Aujourd’hui, nous avons un président, Joe Biden - et comme vous l’avez mentionné, il y a une histoire ici, alors je dois être honnête au sujet de la vérité dans la publicité et de la divulgation complète : je ne l’aime pas ! [Mais je suis presque certain qu’il ne m’aime pas non plus, alors c’est réciproque.]

Maintenant que nous avons fait le tour de la question, Joe Biden s’est présenté à la présidence en déclarant que l’Amérique devait revenir à la « doctrine de l’objectif unique ». Cette doctrine, bien sûr, est que le seul objectif des armes nucléaires américaines est de dissuader une attaque nucléaire potentielle contre les États-Unis, en disposant d’une capacité [de riposte] nucléaire qui, si nous étions attaqués, (a) pourrait survivre à l’attaque ; et (b) pourrait anéantir celui qui nous a attaqués, dissuadant ainsi sa volonté de nous attaquer pour commencer.

Cela ne m’enchante guère, car cela signifie que lorsque nous disons « anéantir », nous parlons de la fin du monde.

Soyons clairs sur ce point également. Lorsque nous parlons de conflit nucléaire, il n’existe pas de guerre nucléaire limitée.

Toute guerre nucléaire entre deux puissances dotées de l’arme nucléaire se transformera en un échange général d’armes nucléaires, et nous mourrons tous.

La notion de Destruction Mutuelle Assurée (MAD), dont nous parlons ici, signifie donc que l’expression but unique signifie destruction mutuelle assurée : Vous nous détruisez, nous vous détruisons, donc nous choisissons de ne pas nous détruire l’un l’autre. À première vue, cela devrait vous donner la nausée et vous faire dire : « Si c’est pour cela que nous avons des armes nucléaires, peut-être ne devrions-nous pas en avoir ! »

Mais nous les avons. Et si nous devons les avoir, c’est la meilleure posture nucléaire imaginable, car elle signifie que des acteurs rationnels et sains d’esprit n’appuieront pas sur la gâchette.

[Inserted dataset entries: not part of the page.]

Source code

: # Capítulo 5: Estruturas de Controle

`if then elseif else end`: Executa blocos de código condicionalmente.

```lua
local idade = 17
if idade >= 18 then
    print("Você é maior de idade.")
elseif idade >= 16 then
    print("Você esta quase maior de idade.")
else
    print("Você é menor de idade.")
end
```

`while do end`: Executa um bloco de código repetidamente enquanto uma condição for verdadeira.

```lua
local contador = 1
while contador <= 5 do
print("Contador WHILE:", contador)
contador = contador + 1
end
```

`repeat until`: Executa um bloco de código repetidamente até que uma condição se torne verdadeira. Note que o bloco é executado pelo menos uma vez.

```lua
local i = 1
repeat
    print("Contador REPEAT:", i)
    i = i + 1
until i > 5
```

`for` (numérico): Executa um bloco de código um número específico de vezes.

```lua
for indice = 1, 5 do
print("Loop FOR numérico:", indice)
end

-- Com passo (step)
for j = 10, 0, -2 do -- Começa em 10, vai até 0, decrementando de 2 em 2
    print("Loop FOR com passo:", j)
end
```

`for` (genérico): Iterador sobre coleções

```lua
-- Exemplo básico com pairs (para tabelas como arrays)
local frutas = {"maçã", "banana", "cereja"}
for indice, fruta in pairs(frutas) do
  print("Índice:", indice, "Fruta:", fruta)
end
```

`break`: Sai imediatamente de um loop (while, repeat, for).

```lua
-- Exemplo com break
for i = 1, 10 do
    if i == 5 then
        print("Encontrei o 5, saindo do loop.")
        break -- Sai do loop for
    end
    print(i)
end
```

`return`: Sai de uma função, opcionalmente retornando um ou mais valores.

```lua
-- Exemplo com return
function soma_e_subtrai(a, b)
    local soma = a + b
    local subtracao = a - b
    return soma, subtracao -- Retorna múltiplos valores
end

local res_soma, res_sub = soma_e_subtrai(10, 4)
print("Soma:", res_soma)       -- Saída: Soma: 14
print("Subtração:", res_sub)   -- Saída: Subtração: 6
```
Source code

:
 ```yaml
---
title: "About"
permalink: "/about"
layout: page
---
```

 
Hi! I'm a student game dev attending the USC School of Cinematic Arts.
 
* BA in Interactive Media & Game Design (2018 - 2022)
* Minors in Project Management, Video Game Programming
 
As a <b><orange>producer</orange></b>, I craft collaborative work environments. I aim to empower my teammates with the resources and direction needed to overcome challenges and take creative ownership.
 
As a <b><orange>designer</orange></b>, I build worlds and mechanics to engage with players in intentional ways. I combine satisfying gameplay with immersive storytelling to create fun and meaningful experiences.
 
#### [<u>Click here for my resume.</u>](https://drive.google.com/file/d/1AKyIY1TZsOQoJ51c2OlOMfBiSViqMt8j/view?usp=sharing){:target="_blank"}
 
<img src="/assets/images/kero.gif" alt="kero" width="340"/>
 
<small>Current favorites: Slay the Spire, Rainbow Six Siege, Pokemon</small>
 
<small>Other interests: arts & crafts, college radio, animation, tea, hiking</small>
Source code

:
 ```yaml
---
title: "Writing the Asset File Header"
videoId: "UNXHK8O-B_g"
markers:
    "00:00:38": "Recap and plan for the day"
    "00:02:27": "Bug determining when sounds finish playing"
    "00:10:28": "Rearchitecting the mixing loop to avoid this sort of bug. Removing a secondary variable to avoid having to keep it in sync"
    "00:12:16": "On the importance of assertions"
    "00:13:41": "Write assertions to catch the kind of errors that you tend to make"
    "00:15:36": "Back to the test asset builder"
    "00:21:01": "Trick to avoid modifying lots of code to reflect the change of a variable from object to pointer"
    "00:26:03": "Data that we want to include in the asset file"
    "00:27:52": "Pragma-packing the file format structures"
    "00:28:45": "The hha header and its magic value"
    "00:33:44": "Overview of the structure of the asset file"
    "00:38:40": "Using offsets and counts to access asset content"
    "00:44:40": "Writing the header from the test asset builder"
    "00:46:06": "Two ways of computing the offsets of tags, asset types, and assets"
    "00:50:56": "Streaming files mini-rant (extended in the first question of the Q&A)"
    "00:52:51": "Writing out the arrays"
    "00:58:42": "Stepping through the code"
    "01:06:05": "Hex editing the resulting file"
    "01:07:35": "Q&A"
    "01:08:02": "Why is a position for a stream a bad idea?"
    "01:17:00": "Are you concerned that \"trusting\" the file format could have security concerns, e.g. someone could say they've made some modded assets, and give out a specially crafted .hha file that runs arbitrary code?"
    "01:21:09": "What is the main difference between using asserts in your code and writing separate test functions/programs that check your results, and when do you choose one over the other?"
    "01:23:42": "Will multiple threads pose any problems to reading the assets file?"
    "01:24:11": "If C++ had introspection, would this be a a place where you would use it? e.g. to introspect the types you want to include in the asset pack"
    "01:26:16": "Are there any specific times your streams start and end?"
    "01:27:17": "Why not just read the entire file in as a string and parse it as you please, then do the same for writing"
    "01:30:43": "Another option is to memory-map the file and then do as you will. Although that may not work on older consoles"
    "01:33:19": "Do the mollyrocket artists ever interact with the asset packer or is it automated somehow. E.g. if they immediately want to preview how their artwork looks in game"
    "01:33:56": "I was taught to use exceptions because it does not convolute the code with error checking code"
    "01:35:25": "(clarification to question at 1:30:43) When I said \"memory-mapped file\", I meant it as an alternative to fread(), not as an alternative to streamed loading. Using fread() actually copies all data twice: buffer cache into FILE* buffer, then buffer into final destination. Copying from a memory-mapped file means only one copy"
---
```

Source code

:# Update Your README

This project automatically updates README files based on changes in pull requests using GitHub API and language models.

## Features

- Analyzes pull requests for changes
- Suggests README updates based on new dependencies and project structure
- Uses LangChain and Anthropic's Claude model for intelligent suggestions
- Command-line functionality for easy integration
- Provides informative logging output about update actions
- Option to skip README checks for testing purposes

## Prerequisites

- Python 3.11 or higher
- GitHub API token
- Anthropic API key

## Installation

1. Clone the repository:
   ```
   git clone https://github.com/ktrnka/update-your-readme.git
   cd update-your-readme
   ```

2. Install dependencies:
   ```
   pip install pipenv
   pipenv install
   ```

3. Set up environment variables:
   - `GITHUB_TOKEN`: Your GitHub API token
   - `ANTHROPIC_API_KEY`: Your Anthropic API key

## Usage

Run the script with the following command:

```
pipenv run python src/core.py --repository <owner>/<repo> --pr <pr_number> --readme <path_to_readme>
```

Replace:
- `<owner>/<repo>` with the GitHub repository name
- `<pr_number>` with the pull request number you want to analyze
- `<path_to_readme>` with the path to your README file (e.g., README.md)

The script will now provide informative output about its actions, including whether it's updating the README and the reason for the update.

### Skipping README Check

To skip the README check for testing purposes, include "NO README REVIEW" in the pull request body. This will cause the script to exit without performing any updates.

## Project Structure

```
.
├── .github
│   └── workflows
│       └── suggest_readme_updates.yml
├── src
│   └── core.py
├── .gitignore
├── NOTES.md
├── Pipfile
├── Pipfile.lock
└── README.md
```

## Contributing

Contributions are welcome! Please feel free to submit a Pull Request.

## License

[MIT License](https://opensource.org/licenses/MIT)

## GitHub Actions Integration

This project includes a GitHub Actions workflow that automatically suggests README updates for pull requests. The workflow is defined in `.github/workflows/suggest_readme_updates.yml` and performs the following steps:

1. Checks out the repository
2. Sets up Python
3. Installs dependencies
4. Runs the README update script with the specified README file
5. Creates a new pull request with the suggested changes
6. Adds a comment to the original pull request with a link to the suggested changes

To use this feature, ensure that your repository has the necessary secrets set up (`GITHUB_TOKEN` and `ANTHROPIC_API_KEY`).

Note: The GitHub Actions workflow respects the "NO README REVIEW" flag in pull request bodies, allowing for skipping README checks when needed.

Mais cette position repose sur de nombreuses hypothèses, telles que l’existence d’acteurs rationnels et sains d’esprit en position de - mais supposons un instant que ce soit le cas. Ce n’est pas notre politique : Joe Biden s’est présenté sur ce programme, est devenu président et a pourtant promulgué une politique qui dit :

Non, nous allons conserver la préemption nucléaire comme doctrine des États-Unis.

Comment cela s’est-il produit ?

En décembre dernier, j’ai eu l’occasion de participer à une réunion, la 35e réunion de la signature du traité sur les forces nucléaires intermédiaires (FNI). C’est le traité auquel j’ai participé en tant qu’inspecteur en désarmement. C’est la première fois que nous collaborons avec une autre puissance nucléaire pour éliminer - non pas réduire le taux d’expansion, mais éliminer les armes nucléaires de la surface de la Terre. Des catégories entières d’armes, des armes nucléaires à portée intermédiaire, des armes nucléaires à courte portée, ont été éliminées par ce traité : Un traité historique, un traité merveilleux. Je suis fier de chaque seconde que j’ai passée à aider - en fait, je vais juste faire une digression.

À un moment donné, sur la route, si nous survivons et que nous nous rencontrons, serrez-moi la main, offrez-moi une bière et remerciez-moi d’être en vie. Et remerciez toute autre personne que vous rencontrerez qui est inspecteur des armes nucléaires intermédiaires, parce que je suis ici pour vous dire aujourd’hui, tout de suite, que si ce traité n’existait pas, vous seriez tous morts ! Et c’est une garantie à 100 % : Vous seriez tous morts.

Pourquoi dites-vous cela, Scott ?

Je ne sais pas, parce que nous avions peut-être des armes comme le missile Pershing 2 que nous avons déployé en Allemagne de l’Ouest et qui, une fois le bouton pressé, était à 12 minutes de vol de Moscou. Ce qui signifie qu’en cas d’erreur, si les Soviétiques ou les Russes pensaient qu’un Pershing avait été lancé, ils disposaient de moins de 12 minutes pour décider, en fait, d’appuyer ou non sur le bouton et de déclencher les représailles. Douze minutes !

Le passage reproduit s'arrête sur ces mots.